De informatiekundige visie ‘Common Ground’ is bij menig gemeente inmiddels wel bekend. Veel gemeenten en leveranciers zijn al een tijd actief in het ontwikkelen van nieuwe oplossingen en het implementeren van nieuwe standaarden. Bij zowel gemeenten als leveranciers is het duidelijk dat deze beweging niet meer te stoppen is. Langzaam wordt duidelijk wat deze nieuwe opzet van de informatiehuishouding voor een organisatie gaat betekenen. Niet alleen de manier van ontwikkelen is nieuw voor een organisatie, ook de implementatie van de nieuwe componenten en het beheer hiervan gaat veranderen.
In een serie van 3 artikelen bespreekt Telengy-adviseur Paul Jansen de ontwikkelingen van Common Ground. Hij legt uit wat de 5 lagen van Common Ground nu eigenlijk echt inhouden, gaat in op de transitie en verschillende migratievarianten die mogelijk kunnen worden doorgevoerd en ook wordt het effect van Common Ground op de rol van de beheerder besproken. In dit eerste artikel: de 5 lagen van Common Ground.
De 5 lagen van Common Ground
Lange tijd werden informatiesystemen gebouwd waarin de gebruikersinterface, de proceslogica en de gegevens bij elkaar in één applicatie werden opgesloten; de bekende ‘silo‘. Tussen al die systemen werden gegevens uitgewisseld, gekopieerd en in de eigen systemen opgeslagen. Hierdoor is een complex systeem ontstaan van moeilijke koppelingen en meerdere waarheden van gegevens. Common Ground wil dit mechanisme doorbreken door de silo’s uit elkaar te trekken: gebruikersinterface en proceslogica worden gescheiden van de gegevens die maar op één plek bewaard en beschikbaar gesteld worden. Ik herhaal dat nog maar eens: de gegevens worden bij de bron bewaard, bewerkt en geraadpleegd. Er worden geen kopieën van de gegevens meer gemaakt naar andere systemen. Door gegevens bij de bron te laten en daar op te vragen, wordt voorkomen dat fouten optreden door het mogelijk verkeerd kopiëren. Bovendien kan sneller worden ingespeeld op (maatschappelijke) veranderingen omdat gegevens nu ook via andere gebruikersinterfaces en processen ontsloten kunnen worden. Hiermee kan een organisatie sneller en betere dienstverlening leveren aan burgers, bedrijven, instellingen en ketenpartners.
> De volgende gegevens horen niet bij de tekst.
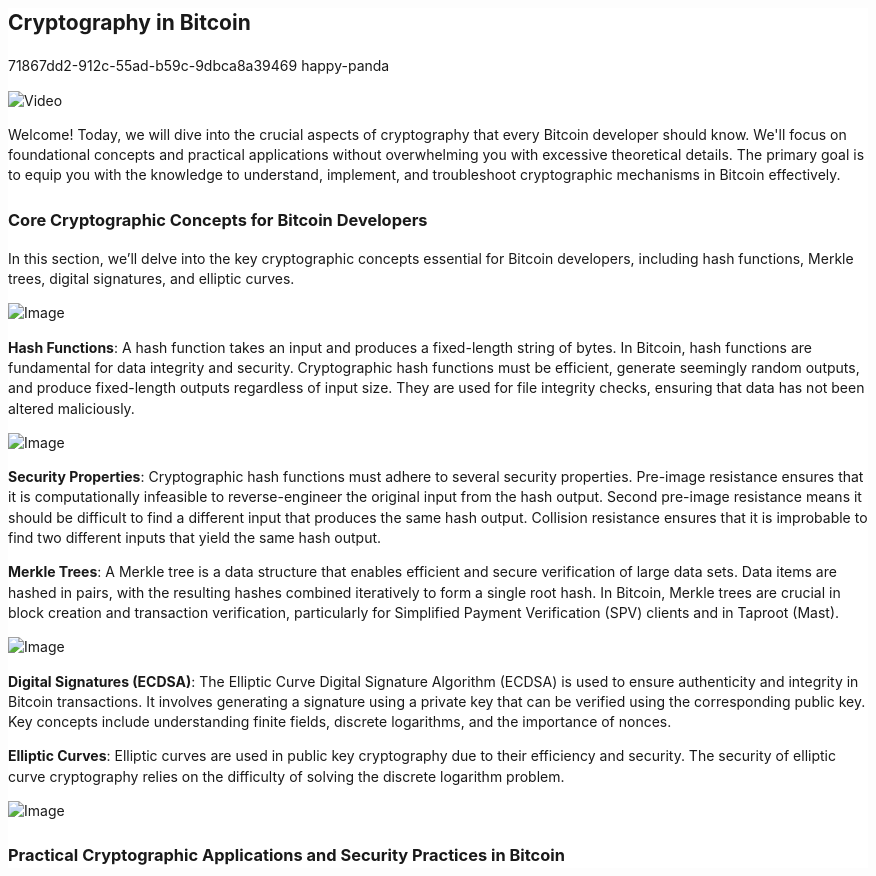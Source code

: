 ## Cryptography in Bitcoin

<chapterId>71867dd2-912c-55ad-b59c-9dbca8a39469</chapterId>
<professor>happy-panda</professor>

![Video](https://youtu.be/QcK-Cl8B9QU)

Welcome! Today, we will dive into the crucial aspects of cryptography that every Bitcoin developer should know. We'll focus on foundational concepts and practical applications without overwhelming you with excessive theoretical details. The primary goal is to equip you with the knowledge to understand, implement, and troubleshoot cryptographic mechanisms in Bitcoin effectively.

### Core Cryptographic Concepts for Bitcoin Developers

In this section, we’ll delve into the key cryptographic concepts essential for Bitcoin developers, including hash functions, Merkle trees, digital signatures, and elliptic curves.

![Image](assets/en/2/6.webp)

**Hash Functions**: A hash function takes an input and produces a fixed-length string of bytes. In Bitcoin, hash functions are fundamental for data integrity and security. Cryptographic hash functions must be efficient, generate seemingly random outputs, and produce fixed-length outputs regardless of input size. They are used for file integrity checks, ensuring that data has not been altered maliciously.

![Image](assets/en/2/7.webp)

**Security Properties**: Cryptographic hash functions must adhere to several security properties. Pre-image resistance ensures that it is computationally infeasible to reverse-engineer the original input from the hash output. Second pre-image resistance means it should be difficult to find a different input that produces the same hash output. Collision resistance ensures that it is improbable to find two different inputs that yield the same hash output.

**Merkle Trees**: A Merkle tree is a data structure that enables efficient and secure verification of large data sets. Data items are hashed in pairs, with the resulting hashes combined iteratively to form a single root hash. In Bitcoin, Merkle trees are crucial in block creation and transaction verification, particularly for Simplified Payment Verification (SPV) clients and in Taproot (Mast).

![Image](assets/en/2/8.webp)

**Digital Signatures (ECDSA)**: The Elliptic Curve Digital Signature Algorithm (ECDSA) is used to ensure authenticity and integrity in Bitcoin transactions. It involves generating a signature using a private key that can be verified using the corresponding public key. Key concepts include understanding finite fields, discrete logarithms, and the importance of nonces.

**Elliptic Curves**: Elliptic curves are used in public key cryptography due to their efficiency and security. The security of elliptic curve cryptography relies on the difficulty of solving the discrete logarithm problem.

![Image](assets/en/2/9.webp)

### Practical Cryptographic Applications and Security Practices in Bitcoin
In laag 1 ‘Gegevensopslag’ – we tellen van beneden naar boven – worden de gegevens volgens een gestandaardiseerd informatiemodel opgeslagen. Laag 2 bevat de gestandaardiseerde ‘Services’ (of API’s) die toegang geven tot de Gegevensopslag in laag 1. Via een ‘Integratie’ die zich in laag 3 bevindt, worden de Services ontsloten naar de ‘Proceslogica’ in laag 4. Uiteindelijk maakt de eindgebruiker gebruik van de ‘Gebruikers Interface’ in laag 5.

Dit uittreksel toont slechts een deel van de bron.